Metadata-Version: 2.1
Name: sofes
Version: 0.0.1
Summary: A python package for prototype-based soft feature selection
Home-page: https://github.com/naotoo1/sofes
Author: Nana Abeka Otoo
Author-email: abekaotoo@gmail.com
License: MIT license
Keywords: sofes
Classifier: Intended Audience :: Developers
Classifier: License :: OSI Approved :: MIT License
Classifier: Natural Language :: English
Classifier: Development Status :: 4 - Beta
Classifier: Intended Audience :: Developers
Classifier: Intended Audience :: Education
Classifier: Intended Audience :: Science/Research
Classifier: Topic :: Scientific/Engineering :: Artificial Intelligence
Classifier: Topic :: Software Development :: Libraries
Classifier: Topic :: Software Development :: Libraries :: Python Modules
Classifier: License :: OSI Approved :: MIT License
Classifier: Operating System :: OS Independent
Classifier: Programming Language :: Python :: 3.6
Classifier: Programming Language :: Python :: 3.7
Requires-Python: >=3.6
Description-Content-Type: text/markdown
License-File: LICENSE
Requires-Dist: dataclasses==0.6
Requires-Dist: imbalanced-learn==0.8.1
Requires-Dist: imblearn==0.0
Requires-Dist: matplotlib==2.0.0
Requires-Dist: numpy
Requires-Dist: pandas==0.24.0
Requires-Dist: scikit-learn==0.24.2
Requires-Dist: scipy==1.5.4
Requires-Dist: sklearn-lvq==1.1.1

# sofes


[![image](https://img.shields.io/pypi/v/sofes.svg)](https://pypi.python.org/pypi/sofes)
[![python: 3.60](https://img.shields.io/badge/python-3.6-blue.svg)](https://www.python.org/downloads/release/python-3610/)
[![github](https://img.shields.io/badge/version-0.0.1-yellow.svg)](https://github.com/naotoo1/sofes)
[![License: MIT](https://img.shields.io/badge/License-MIT-green.svg)](https://opensource.org/licenses/MIT)

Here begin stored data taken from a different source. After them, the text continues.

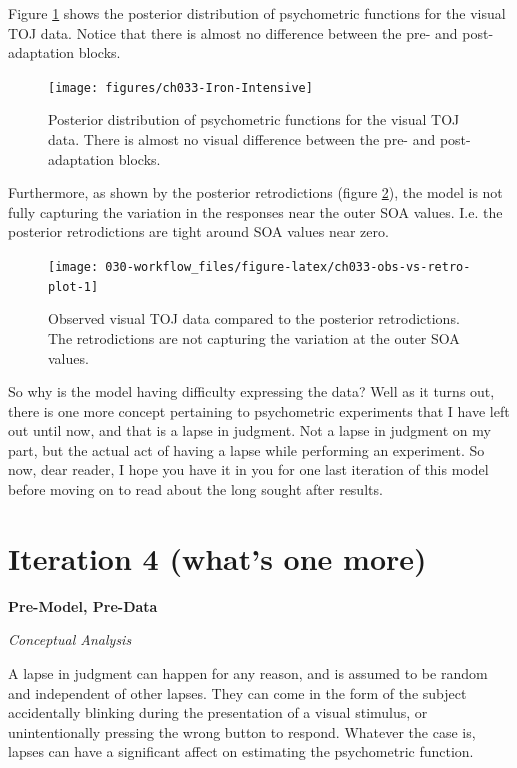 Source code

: \documentclass[11pt, oneside, openany]{scrbook}
\begin{document}
Figure \ref{fig:ch033-Iron-Intensive} shows the posterior distribution of psychometric functions for the visual TOJ data. Notice that there is almost no difference between the pre- and post-adaptation blocks.

\begin{figure}

{\centering \texttt{[image: figures/ch033-Iron-Intensive]} 

}

\caption{Posterior distribution of psychometric functions for the visual TOJ data. There is almost no visual difference between the pre- and post-adaptation blocks.}\label{fig:ch033-Iron-Intensive}
\end{figure}

Furthermore, as shown by the posterior retrodictions (figure \ref{fig:ch033-obs-vs-retro-plot}), the model is not fully capturing the variation in the responses near the outer SOA values. I.e. the posterior retrodictions are tight around SOA values near zero.

\begin{figure}

{\centering \texttt{[image: 030-workflow\_files/figure-latex/ch033-obs-vs-retro-plot-1]} 

}

\caption{Observed visual TOJ data compared to the posterior retrodictions. The retrodictions are not capturing the variation at the outer SOA values.}\label{fig:ch033-obs-vs-retro-plot}
\end{figure}

So why is the model having difficulty expressing the data? Well as it turns out, there is one more concept pertaining to psychometric experiments that I have left out until now, and that is a lapse in judgment. Not a lapse in judgment on my part, but the actual act of having a lapse while performing an experiment. So now, dear reader, I hope you have it in you for one last iteration of this model before moving on to read about the long sought after results.

\hypertarget{iter4}{%
\section{Iteration 4 (what's one more)}\label{iter4}}

\textbf{Pre-Model, Pre-Data}

\emph{Conceptual Analysis}

A lapse in judgment can happen for any reason, and is assumed to be random and independent of other lapses. They can come in the form of the subject accidentally blinking during the presentation of a visual stimulus, or unintentionally pressing the wrong button to respond. Whatever the case is, lapses can have a significant affect on estimating the psychometric function.
\end{document}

**A python package for prototype-based feature selection**

Sofes is a prototype-based soft feature selection package wrapped around the
highly interpretable Matrix Robust Soft Learning Vector Quantization (MRSLVQ) and the Local
MRSLVQ algorithms. The process of assessing feature relevance with Sofes aligns with a comparable
approach established in the nafes package, with the primary distinction being the utilization of
prototype-based induction learners influenced by a probabilistic framework.

    

## Installation
sofes can be installed using pip.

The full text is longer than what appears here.